===== Entries provided =====

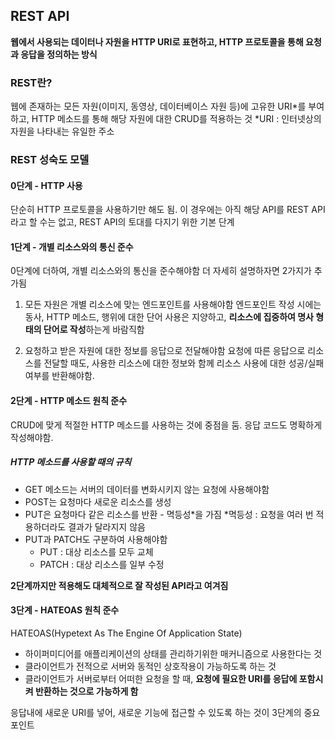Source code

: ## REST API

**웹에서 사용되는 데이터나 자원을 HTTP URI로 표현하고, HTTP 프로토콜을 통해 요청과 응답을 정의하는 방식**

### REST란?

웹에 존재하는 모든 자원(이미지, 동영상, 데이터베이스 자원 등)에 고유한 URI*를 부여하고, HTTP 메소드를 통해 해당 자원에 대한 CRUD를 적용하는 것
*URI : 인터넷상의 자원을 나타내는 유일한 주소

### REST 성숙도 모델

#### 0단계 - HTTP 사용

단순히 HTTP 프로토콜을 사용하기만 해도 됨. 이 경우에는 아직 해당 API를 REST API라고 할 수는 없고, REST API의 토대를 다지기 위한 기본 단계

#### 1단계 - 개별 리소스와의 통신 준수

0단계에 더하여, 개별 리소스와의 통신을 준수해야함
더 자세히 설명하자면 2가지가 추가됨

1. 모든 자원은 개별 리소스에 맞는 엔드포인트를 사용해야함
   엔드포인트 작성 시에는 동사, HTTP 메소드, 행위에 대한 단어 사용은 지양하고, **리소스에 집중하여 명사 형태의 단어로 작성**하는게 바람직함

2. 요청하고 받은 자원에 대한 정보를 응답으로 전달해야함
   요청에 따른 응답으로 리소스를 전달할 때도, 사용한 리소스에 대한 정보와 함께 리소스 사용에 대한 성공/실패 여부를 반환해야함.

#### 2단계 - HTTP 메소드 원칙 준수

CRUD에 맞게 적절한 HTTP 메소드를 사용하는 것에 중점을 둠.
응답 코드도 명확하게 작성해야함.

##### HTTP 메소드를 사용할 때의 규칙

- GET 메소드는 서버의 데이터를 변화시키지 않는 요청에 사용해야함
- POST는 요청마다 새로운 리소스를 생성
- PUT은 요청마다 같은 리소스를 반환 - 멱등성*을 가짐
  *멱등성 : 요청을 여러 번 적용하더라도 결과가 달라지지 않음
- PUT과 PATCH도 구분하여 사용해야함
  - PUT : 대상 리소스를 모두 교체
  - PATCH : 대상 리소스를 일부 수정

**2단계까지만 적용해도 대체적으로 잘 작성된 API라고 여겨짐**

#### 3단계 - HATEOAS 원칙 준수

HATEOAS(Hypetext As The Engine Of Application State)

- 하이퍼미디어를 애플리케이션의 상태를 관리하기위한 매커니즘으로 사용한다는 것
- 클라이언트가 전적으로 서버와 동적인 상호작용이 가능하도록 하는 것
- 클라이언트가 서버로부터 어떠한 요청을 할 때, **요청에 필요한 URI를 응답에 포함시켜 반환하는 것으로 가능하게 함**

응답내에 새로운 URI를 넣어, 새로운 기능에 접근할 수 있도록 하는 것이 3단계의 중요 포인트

=====
===== Entries provided =====

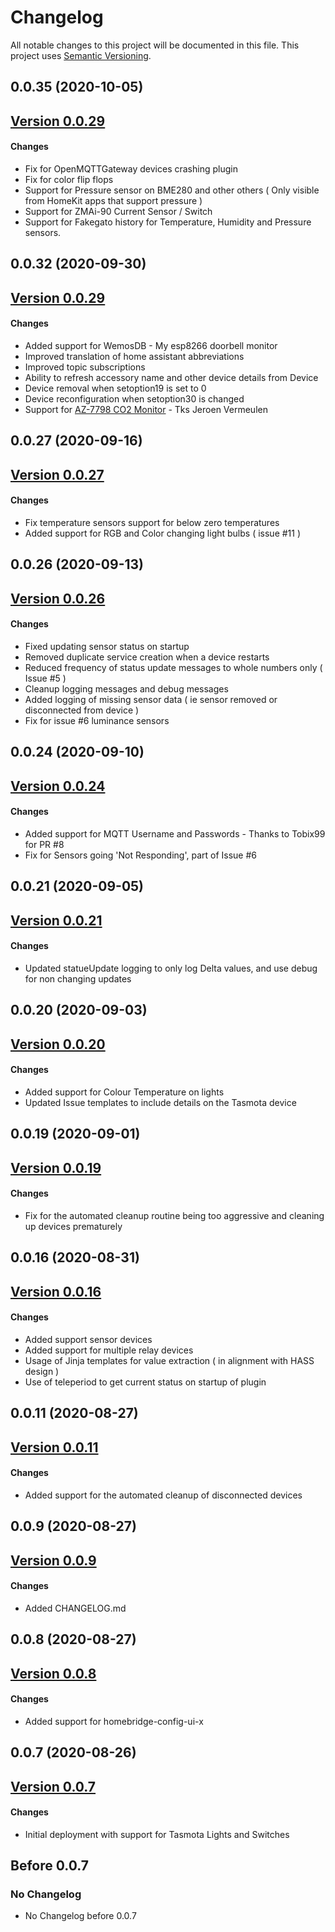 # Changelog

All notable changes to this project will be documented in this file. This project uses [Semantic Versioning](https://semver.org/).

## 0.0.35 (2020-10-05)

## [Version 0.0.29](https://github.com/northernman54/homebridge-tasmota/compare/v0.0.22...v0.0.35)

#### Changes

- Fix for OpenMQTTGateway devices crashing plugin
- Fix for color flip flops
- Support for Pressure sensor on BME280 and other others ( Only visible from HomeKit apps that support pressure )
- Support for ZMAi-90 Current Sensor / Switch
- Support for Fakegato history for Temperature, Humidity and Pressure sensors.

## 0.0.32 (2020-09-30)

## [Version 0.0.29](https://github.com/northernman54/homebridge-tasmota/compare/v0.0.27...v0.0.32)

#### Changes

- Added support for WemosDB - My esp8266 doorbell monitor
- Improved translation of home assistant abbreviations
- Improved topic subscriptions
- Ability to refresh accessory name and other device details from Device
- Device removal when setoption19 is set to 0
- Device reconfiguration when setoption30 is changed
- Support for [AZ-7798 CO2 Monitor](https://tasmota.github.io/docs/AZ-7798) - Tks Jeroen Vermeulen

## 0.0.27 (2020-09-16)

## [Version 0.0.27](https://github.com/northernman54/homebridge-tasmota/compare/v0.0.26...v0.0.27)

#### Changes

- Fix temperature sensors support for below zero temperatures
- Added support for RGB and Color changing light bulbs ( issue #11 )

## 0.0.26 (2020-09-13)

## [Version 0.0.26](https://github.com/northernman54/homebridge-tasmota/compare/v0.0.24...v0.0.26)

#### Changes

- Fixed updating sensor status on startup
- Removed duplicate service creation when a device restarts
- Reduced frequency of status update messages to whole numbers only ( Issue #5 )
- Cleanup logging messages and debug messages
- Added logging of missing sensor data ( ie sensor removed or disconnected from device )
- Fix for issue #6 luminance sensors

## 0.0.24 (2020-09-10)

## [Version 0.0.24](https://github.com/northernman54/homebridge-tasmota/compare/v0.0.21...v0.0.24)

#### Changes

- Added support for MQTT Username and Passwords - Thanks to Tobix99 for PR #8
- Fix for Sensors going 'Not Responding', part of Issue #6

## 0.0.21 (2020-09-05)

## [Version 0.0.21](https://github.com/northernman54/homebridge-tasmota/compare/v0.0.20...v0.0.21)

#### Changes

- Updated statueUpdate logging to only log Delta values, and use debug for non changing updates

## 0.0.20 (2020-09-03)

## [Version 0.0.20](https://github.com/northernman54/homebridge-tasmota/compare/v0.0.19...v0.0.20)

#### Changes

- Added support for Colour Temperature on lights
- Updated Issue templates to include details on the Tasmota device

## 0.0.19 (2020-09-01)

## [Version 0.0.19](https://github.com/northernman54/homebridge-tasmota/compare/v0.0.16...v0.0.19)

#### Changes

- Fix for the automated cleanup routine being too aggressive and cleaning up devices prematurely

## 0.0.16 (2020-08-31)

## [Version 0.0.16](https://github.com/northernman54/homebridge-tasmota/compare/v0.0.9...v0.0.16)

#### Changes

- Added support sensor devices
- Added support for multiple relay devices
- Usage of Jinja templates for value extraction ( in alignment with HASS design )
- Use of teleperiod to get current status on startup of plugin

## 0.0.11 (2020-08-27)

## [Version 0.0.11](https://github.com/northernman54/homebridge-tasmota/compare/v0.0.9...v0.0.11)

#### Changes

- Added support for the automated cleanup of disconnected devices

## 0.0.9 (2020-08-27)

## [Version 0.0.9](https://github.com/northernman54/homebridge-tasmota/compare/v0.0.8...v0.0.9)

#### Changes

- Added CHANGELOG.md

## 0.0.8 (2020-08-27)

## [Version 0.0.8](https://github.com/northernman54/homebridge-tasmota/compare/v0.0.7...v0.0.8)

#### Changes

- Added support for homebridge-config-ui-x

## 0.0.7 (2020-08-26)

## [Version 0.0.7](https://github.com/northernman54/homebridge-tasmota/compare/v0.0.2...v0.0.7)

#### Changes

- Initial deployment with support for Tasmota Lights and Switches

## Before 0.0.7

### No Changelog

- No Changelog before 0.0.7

=====

=== Aim of the task ===
Reproduce exactly, and with no other material, the lines between those holding "#### 2단계 - HTTP 메소드 원칙 준수" and "- PUT : 대상 리소스를 모두 교체", inclusive.

=== Task output ===
#### 2단계 - HTTP 메소드 원칙 준수

CRUD에 맞게 적절한 HTTP 메소드를 사용하는 것에 중점을 둠.
응답 코드도 명확하게 작성해야함.

##### HTTP 메소드를 사용할 때의 규칙

- GET 메소드는 서버의 데이터를 변화시키지 않는 요청에 사용해야함
- POST는 요청마다 새로운 리소스를 생성
- PUT은 요청마다 같은 리소스를 반환 - 멱등성*을 가짐
  *멱등성 : 요청을 여러 번 적용하더라도 결과가 달라지지 않음
- PUT과 PATCH도 구분하여 사용해야함
  - PUT : 대상 리소스를 모두 교체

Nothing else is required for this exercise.